====== Data for processing
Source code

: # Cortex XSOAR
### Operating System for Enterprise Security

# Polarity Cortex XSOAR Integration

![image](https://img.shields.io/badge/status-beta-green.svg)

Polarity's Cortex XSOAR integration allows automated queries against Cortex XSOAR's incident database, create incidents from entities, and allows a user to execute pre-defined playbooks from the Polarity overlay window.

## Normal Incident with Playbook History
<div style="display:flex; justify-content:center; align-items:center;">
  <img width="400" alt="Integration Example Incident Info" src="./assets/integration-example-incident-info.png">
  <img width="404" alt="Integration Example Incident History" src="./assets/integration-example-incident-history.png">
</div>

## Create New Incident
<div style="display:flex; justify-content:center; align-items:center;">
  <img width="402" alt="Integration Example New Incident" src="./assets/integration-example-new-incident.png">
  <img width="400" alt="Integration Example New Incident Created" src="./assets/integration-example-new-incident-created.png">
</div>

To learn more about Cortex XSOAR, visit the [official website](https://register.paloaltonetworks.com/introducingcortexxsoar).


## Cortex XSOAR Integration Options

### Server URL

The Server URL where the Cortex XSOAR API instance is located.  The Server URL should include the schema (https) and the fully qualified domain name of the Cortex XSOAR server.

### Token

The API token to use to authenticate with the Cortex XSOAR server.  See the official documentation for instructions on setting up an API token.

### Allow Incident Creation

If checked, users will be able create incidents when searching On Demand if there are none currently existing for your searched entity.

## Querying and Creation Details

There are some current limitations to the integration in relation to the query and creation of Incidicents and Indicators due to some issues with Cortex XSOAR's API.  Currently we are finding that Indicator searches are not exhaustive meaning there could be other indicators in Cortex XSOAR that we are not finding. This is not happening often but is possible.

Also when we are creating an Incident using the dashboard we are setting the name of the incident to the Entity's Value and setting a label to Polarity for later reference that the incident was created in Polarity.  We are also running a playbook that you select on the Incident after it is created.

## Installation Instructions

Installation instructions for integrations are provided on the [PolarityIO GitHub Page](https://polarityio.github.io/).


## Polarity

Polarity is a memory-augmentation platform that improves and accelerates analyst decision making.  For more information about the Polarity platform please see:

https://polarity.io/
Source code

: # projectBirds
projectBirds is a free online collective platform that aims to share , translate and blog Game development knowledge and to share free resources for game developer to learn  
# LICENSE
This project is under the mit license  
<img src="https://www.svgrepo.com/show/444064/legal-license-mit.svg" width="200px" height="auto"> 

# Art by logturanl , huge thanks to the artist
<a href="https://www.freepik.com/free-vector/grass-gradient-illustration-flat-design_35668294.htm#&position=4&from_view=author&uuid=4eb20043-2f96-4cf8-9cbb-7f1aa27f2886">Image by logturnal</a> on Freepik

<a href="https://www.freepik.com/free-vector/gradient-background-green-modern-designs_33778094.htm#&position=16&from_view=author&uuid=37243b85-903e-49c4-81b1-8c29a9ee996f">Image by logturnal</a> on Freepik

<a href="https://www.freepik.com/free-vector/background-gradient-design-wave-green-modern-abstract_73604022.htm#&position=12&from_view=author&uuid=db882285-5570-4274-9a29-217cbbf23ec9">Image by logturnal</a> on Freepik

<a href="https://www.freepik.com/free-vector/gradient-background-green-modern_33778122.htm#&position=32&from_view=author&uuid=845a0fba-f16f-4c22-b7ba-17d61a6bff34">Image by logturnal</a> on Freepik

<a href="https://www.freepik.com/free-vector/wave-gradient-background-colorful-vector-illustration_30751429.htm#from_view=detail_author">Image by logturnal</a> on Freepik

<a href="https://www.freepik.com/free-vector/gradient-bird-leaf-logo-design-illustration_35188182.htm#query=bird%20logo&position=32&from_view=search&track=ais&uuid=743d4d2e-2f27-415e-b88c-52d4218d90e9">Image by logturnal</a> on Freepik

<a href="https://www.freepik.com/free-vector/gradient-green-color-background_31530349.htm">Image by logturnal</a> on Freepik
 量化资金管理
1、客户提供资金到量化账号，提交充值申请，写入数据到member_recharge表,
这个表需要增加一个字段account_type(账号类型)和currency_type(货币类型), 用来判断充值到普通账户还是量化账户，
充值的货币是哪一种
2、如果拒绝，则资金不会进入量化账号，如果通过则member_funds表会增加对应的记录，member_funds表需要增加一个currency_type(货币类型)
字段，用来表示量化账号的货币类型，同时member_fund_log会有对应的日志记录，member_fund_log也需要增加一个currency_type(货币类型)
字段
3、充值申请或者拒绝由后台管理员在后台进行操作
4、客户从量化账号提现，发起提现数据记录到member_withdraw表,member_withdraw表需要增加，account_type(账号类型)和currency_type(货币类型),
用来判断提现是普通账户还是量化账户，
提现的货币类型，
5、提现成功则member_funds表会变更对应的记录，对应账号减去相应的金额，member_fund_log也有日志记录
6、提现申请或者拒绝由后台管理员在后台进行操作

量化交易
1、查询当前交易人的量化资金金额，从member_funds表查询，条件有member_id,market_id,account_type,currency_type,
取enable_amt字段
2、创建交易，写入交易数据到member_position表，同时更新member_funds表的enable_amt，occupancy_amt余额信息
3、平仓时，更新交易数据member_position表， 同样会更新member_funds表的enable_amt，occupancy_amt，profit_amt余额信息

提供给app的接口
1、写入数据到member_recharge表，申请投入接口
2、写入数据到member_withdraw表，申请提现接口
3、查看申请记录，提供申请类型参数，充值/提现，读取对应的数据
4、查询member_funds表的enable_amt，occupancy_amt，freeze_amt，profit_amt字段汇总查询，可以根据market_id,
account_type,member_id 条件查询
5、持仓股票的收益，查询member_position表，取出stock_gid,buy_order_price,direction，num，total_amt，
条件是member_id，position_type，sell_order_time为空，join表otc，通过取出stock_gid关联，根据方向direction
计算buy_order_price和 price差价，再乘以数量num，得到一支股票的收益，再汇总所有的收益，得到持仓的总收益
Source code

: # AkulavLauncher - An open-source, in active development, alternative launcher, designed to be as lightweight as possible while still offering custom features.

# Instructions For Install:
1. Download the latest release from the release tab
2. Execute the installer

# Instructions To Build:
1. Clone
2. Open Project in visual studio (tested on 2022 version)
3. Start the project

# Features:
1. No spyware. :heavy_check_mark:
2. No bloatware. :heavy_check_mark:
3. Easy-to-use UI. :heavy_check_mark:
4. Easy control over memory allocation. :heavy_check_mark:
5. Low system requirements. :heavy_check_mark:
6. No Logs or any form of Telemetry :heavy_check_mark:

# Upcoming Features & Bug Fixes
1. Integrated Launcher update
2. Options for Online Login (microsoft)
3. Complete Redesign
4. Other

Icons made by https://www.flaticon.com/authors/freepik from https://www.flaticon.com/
============
Instructions for the task ▸ Return every line above in which the string "development" occurs.

Solution ▸
projectBirds is a free online collective platform that aims to share , translate and blog Game development knowledge and to share free resources for game developer to learn  
: # AkulavLauncher - An open-source, in active development, alternative launcher, designed to be as lightweight as possible while still offering custom features.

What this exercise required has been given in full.